It’s an interesting phenomenon to see in the wild – how the traits and ethos embedded into an individual early in their lives or careers will continue to flourish many years down the road. For Geoff Crisp (pictured), chairman of Centor Insurance and Risk Management who kicked off his 40+ year insurance journey in the 1970s with a role at Norwich Union (now Aviva), the emphasis on professionalism, staff development and customer focus that set that firm apart has stayed with him since.
“In those days, the big insurance companies were fantastic at technical training and they took it very seriously,” he said. “I went in there as a management trainee and they made me take the exams, which felt like a pain at the time but was actually a great thing to do as I was an ACII by the time I was 22. It was good that they pushed me through that, as it created a real ethos of professionalism.”
Crisp said that he relished his time with the insurer and moved around the country with them before he crossed over to take up insurance broking. He went on to work for the British broker Sedgwick Group (which later became part of the Marsh empire) before joining Independent Insurance. There he stayed for 11 years working his way up to a general manager role and learning more than he could ever have imagined about sales and marketing and meeting customer needs.
“From there, a colleague of mine and I left and set up an underwriting agency called Fusion, which was the first time we tried to bring risk management into what we sold rather than just sell insurance as a risk transfer product,” he said. “… We sold that to Towergate in late 2005, and I worked for them for two or three years and then I tried to retire when I was 48. But after a year of that, I realised all my mates were still at work and you can’t play golf every day!”

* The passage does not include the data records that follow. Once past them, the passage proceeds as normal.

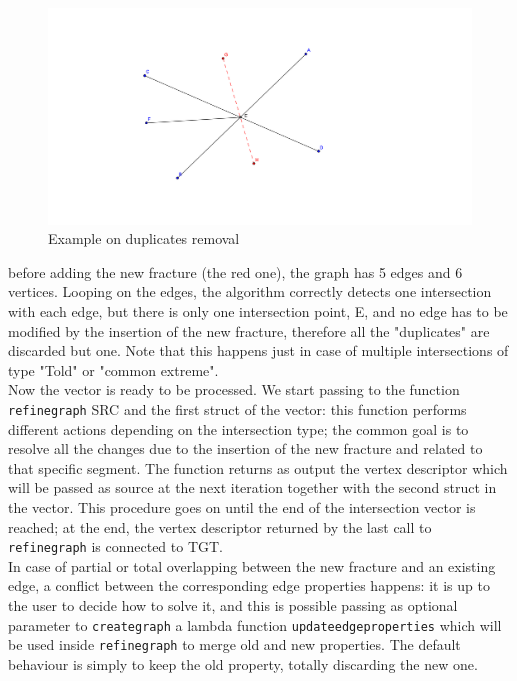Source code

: \documentclass[11pt]{article} %
\begin{document}
		\begin{figure}
		\centering 
		\includegraphics[width=1\textwidth]{rem_dupl}
		\caption{Example on duplicates removal}
		\label{fig:rem_dupl}
		\end{figure}
		before adding the new fracture (the red one), the graph has 5 edges and 6 vertices. Looping on the edges, the algorithm correctly detects one intersection with each edge, but there is only one intersection point, E, and no edge has to be modified by the insertion of the new fracture, therefore all the "duplicates" are discarded but one. Note that this happens just in case of multiple intersections of type "Told" or "common extreme". \\
		Now the vector is ready to be processed. We start passing to the function \texttt{refine\textunderscore graph} SRC and the first struct of the vector: this function performs different actions depending on the intersection type; the common goal is to resolve all the changes due to the insertion of the new fracture and related to that specific segment. The function returns as output the vertex descriptor which will be passed as source at the next iteration together with the second struct in the vector. This procedure goes on until the end of the intersection vector is reached; at the end, the vertex descriptor returned by the last call to \texttt{refine\textunderscore graph} is connected to TGT. \\
		In case of partial or total overlapping between the new fracture and an existing edge, a conflict between the corresponding edge properties happens: it is up to the user to decide how to solve it, and this is possible passing as optional parameter to \texttt{create\textunderscore graph} a lambda function \texttt{update\textunderscore edge\textunderscore properties} which will be used inside \texttt{refine\textunderscore graph} to merge old and new properties. The default behaviour is simply to keep the old property, totally discarding the new one.
		
\end{document}
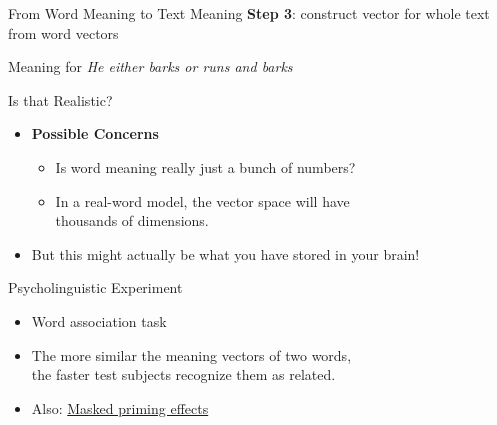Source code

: \documentclass[professionalfonts, xcolor={usenames,svgnames,x11names,table}]{beamer}
\begin{document}
\begin{frame}{From Word Meaning to Text Meaning}
    \textbf{Step 3}: construct vector for whole text from word vectors

    \begin{exampleblock}{Meaning for \emph{He either barks or runs and barks}}
        \centering
    \end{exampleblock}
\end{frame}

\begin{frame}{Is that Realistic?}
    \begin{itemize}
        \item \textbf{Possible Concerns}
            \begin{itemize}
                \item Is word meaning really just a bunch of numbers?
                \item In a real-word model, the vector space will have\\
                    thousands of dimensions.
            \end{itemize}
        \item But this might actually be what you have stored in your brain!
    \end{itemize}
    \begin{block}{Psycholinguistic Experiment}
        \begin{itemize}
            \item Word association task
            \item The more similar the meaning vectors of two words,\\
                the faster test subjects recognize them as related.
               \item Also: \href{http://www.u.arizona.edu/~kforster/priming/index.htm}{Masked priming effects}
        \end{itemize}
    \end{block}
\end{frame}
\end{document}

He was persuaded to help set up a company with Aspen called Aspen Risk Management Ltd, he said, which perfected his ambition of combining risk management and insurance together as an integrated solution and did that for almost a decade. In 2019, he tried to retire again but was once more drawn back to the industry by the opportunity to become the chairman of Centor.
It was an easy decision, Crisp said, because he has known Neil Walton [founder and CEO] for some 30 years and admires everything Centor stands for – which incidentally ties in very closely to those values of professionalism and customer focus entrenched in him so many years ago.
“Neil wanted to move the business from ‘the top of the Championship into the Premier League’,” he said, “and he realised that wasn’t just about growing income – it was about evolving the business a little bit and putting the right structures in place. So he asked me to come along and help with that, to help cope with our future growth and increasing complexity…
“A few years on, we’re quite a long way down that path. We’ve done a good bit in terms of putting the right infrastructure in place and forming the right strategies around various processes and the business is in fantastic shape.”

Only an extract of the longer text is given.